Researchers find nicotine on hands of kids whose parents smoke
Cincinnati – The dangers of secondhand smoke are well-established – but what about "thirdhand smoke?"
That is the term researchers from Cincinnati Children’s Hospital Medical Center and San Diego State University are using to describe the tobacco smoke residue found on items and surfaces – and to which children of smokers are exposed.
These children then may carry nicotine on their hands from touching the contaminated surfaces regardless of whether their parents smoke in front of them.
Researchers tested 25 children during an emergency room visit related to secondhand smoke exposure. They used a special wipe to extract the nicotine from the childrens’ hands, and also took saliva samples to check for cotinine – a nicotine metabolite.
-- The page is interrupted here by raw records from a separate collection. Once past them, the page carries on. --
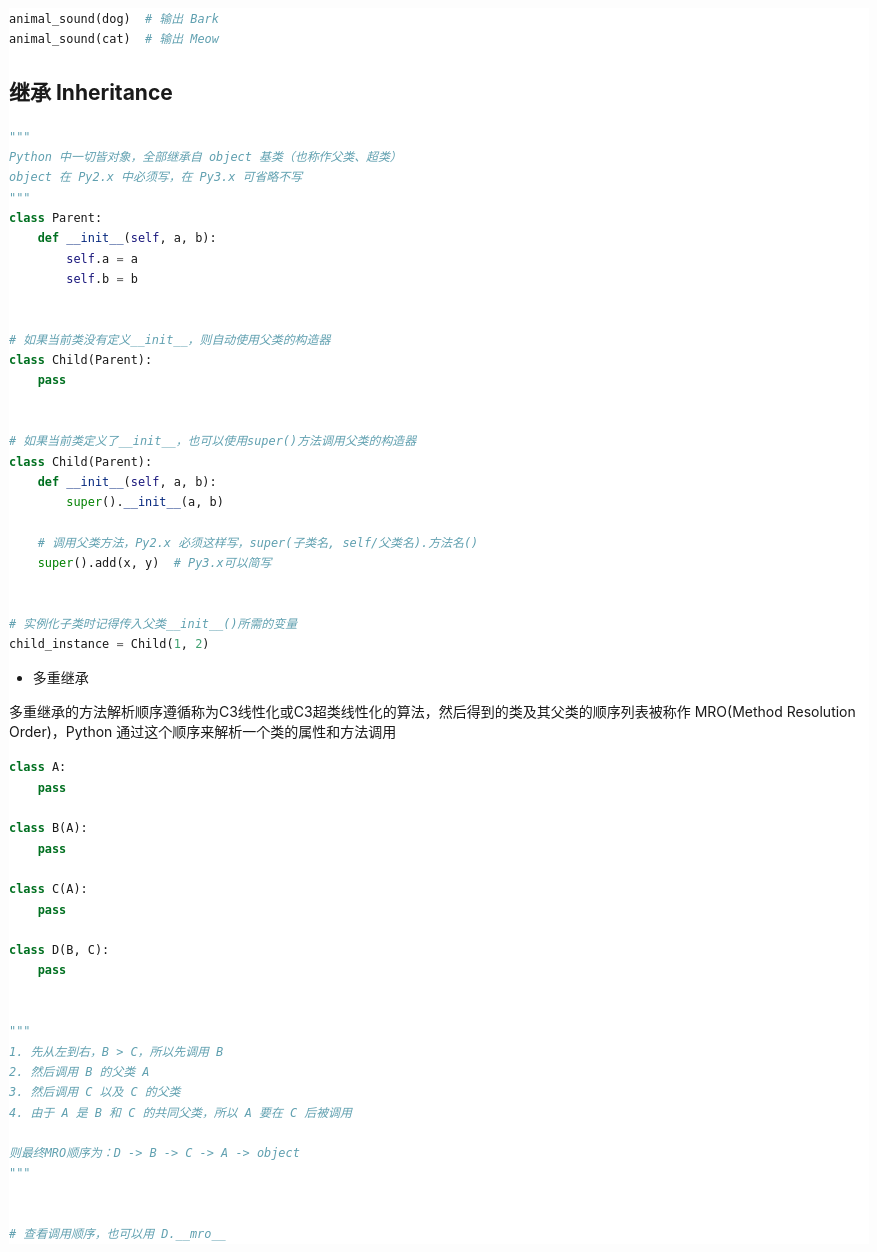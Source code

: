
 ```python
animal_sound(dog)  # 输出 Bark
animal_sound(cat)  # 输出 Meow
```

## 继承 Inheritance

```python
"""
Python 中一切皆对象，全部继承自 object 基类（也称作父类、超类）
object 在 Py2.x 中必须写，在 Py3.x 可省略不写
"""
class Parent:
    def __init__(self, a, b):
        self.a = a
        self.b = b


# 如果当前类没有定义__init__，则自动使用父类的构造器
class Child(Parent):
    pass


# 如果当前类定义了__init__，也可以使用super()方法调用父类的构造器
class Child(Parent):
    def __init__(self, a, b):
        super().__init__(a, b)

    # 调用父类方法，Py2.x 必须这样写，super(子类名, self/父类名).方法名()
    super().add(x, y)  # Py3.x可以简写


# 实例化子类时记得传入父类__init__()所需的变量
child_instance = Child(1, 2)
```

- 多重继承

多重继承的方法解析顺序遵循称为C3线性化或C3超类线性化的算法，然后得到的类及其父类的顺序列表被称作 MRO(Method Resolution Order)，Python 通过这个顺序来解析一个类的属性和方法调用

```python
class A:
    pass

class B(A):
    pass

class C(A):
    pass

class D(B, C):
    pass


"""
1. 先从左到右，B > C，所以先调用 B
2. 然后调用 B 的父类 A
3. 然后调用 C 以及 C 的父类
4. 由于 A 是 B 和 C 的共同父类，所以 A 要在 C 后被调用

则最终MRO顺序为：D -> B -> C -> A -> object
"""


# 查看调用顺序，也可以用 D.__mro__
```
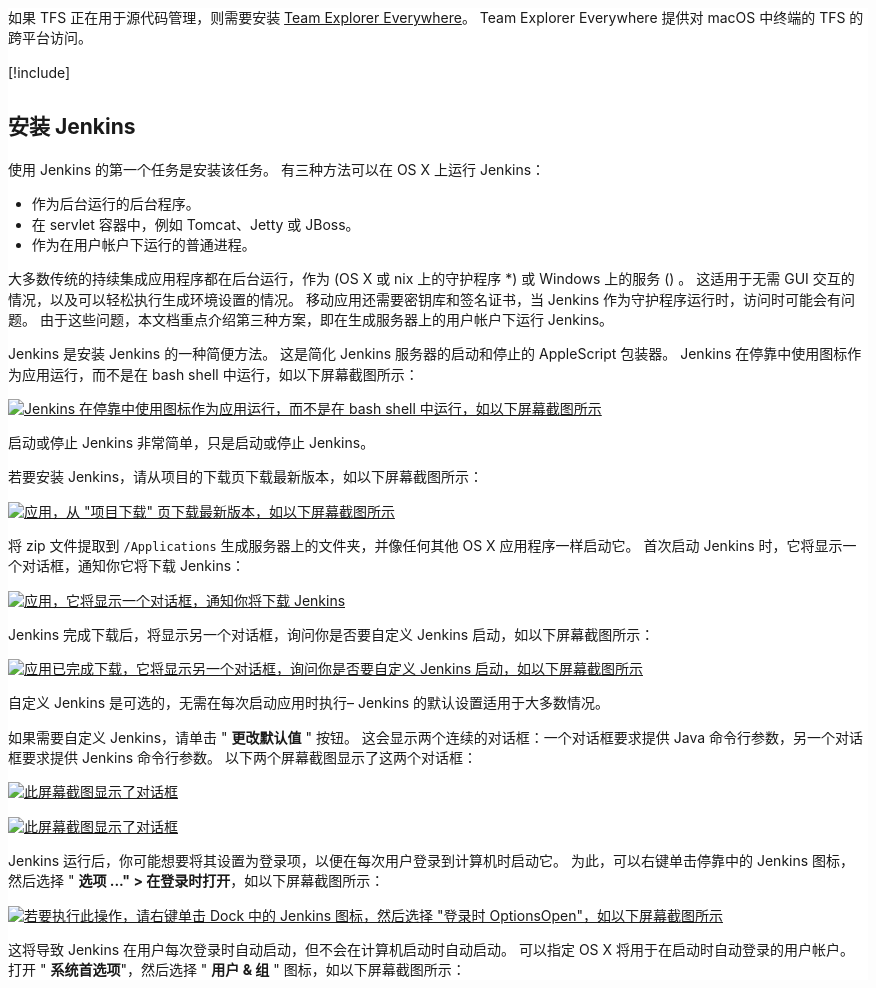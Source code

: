 如果 TFS 正在用于源代码管理，则需要安装 [Team Explorer Everywhere](/azure/devops/java/download-eclipse-plug-in/)。 Team Explorer Everywhere 提供对 macOS 中终端的 TFS 的跨平台访问。

[!include[](~/tools/ci/includes/firewall-information.md)]

## <a name="installing-jenkins"></a>安装 Jenkins

使用 Jenkins 的第一个任务是安装该任务。 有三种方法可以在 OS X 上运行 Jenkins：

- 作为后台运行的后台程序。
- 在 servlet 容器中，例如 Tomcat、Jetty 或 JBoss。
- 作为在用户帐户下运行的普通进程。

大多数传统的持续集成应用程序都在后台运行，作为 (OS X 或 nix 上的守护程序 \*) 或 Windows 上的服务 () 。 这适用于无需 GUI 交互的情况，以及可以轻松执行生成环境设置的情况。 移动应用还需要密钥库和签名证书，当 Jenkins 作为守护程序运行时，访问时可能会有问题。 由于这些问题，本文档重点介绍第三种方案，即在生成服务器上的用户帐户下运行 Jenkins。

Jenkins 是安装 Jenkins 的一种简便方法。 这是简化 Jenkins 服务器的启动和停止的 AppleScript 包装器。 Jenkins 在停靠中使用图标作为应用运行，而不是在 bash shell 中运行，如以下屏幕截图所示：

[![Jenkins 在停靠中使用图标作为应用运行，而不是在 bash shell 中运行，如以下屏幕截图所示](jenkins-walkthrough-images/image2.png)](jenkins-walkthrough-images/image2.png#lightbox)

启动或停止 Jenkins 非常简单，只是启动或停止 Jenkins。

若要安装 Jenkins，请从项目的下载页下载最新版本，如以下屏幕截图所示：

[![应用，从 "项目下载" 页下载最新版本，如以下屏幕截图所示](jenkins-walkthrough-images/image3.png)](jenkins-walkthrough-images/image3.png#lightbox)

将 zip 文件提取到 `/Applications` 生成服务器上的文件夹，并像任何其他 OS X 应用程序一样启动它。
首次启动 Jenkins 时，它将显示一个对话框，通知你它将下载 Jenkins：

[![应用，它将显示一个对话框，通知你将下载 Jenkins](jenkins-walkthrough-images/image4.png)](jenkins-walkthrough-images/image4.png#lightbox)

Jenkins 完成下载后，将显示另一个对话框，询问你是否要自定义 Jenkins 启动，如以下屏幕截图所示：

[![应用已完成下载，它将显示另一个对话框，询问你是否要自定义 Jenkins 启动，如以下屏幕截图所示](jenkins-walkthrough-images/image5.png)](jenkins-walkthrough-images/image5.png#lightbox)

自定义 Jenkins 是可选的，无需在每次启动应用时执行– Jenkins 的默认设置适用于大多数情况。

如果需要自定义 Jenkins，请单击 " **更改默认值** " 按钮。 这会显示两个连续的对话框：一个对话框要求提供 Java 命令行参数，另一个对话框要求提供 Jenkins 命令行参数。 以下两个屏幕截图显示了这两个对话框：

[![此屏幕截图显示了对话框](jenkins-walkthrough-images/image6.png)](jenkins-walkthrough-images/image6.png#lightbox)

[![此屏幕截图显示了对话框](jenkins-walkthrough-images/image7.png)](jenkins-walkthrough-images/image7.png#lightbox)

Jenkins 运行后，你可能想要将其设置为登录项，以便在每次用户登录到计算机时启动它。 为此，可以右键单击停靠中的 Jenkins 图标，然后选择 " **选项 ..." > 在登录时打开**，如以下屏幕截图所示：

[![若要执行此操作，请右键单击 Dock 中的 Jenkins 图标，然后选择 "登录时 OptionsOpen"，如以下屏幕截图所示](jenkins-walkthrough-images/image8.png)](jenkins-walkthrough-images/image8.png#lightbox)

这将导致 Jenkins 在用户每次登录时自动启动，但不会在计算机启动时自动启动。 可以指定 OS X 将用于在启动时自动登录的用户帐户。 打开 " **系统首选项**"，然后选择 " **用户 & 组** " 图标，如以下屏幕截图所示：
All 25 children were found to have nicotine on their hands, and 24 of the children had cotinine in their saliva, the researchers said, noting how common it is for children to put their hands and toys in their mouths.
Exposure to nicotine and cotinine has been shown to cause respiratory and ear infections, asthma attacks, and other ailments among children.
“Parents may think that not smoking around their child is enough, but this is not the case,” Melinda Mahabee-Gittens, a physician in the Division of Emergency Medicine at Cincinnati Children’s Hospital Medical Center, said in a press release. “These findings emphasize that the only safe way to protect children from smoke exposure is to quit smoking and ban smoking in the home.”
The study was published online March 30 in the journal Tobacco Control.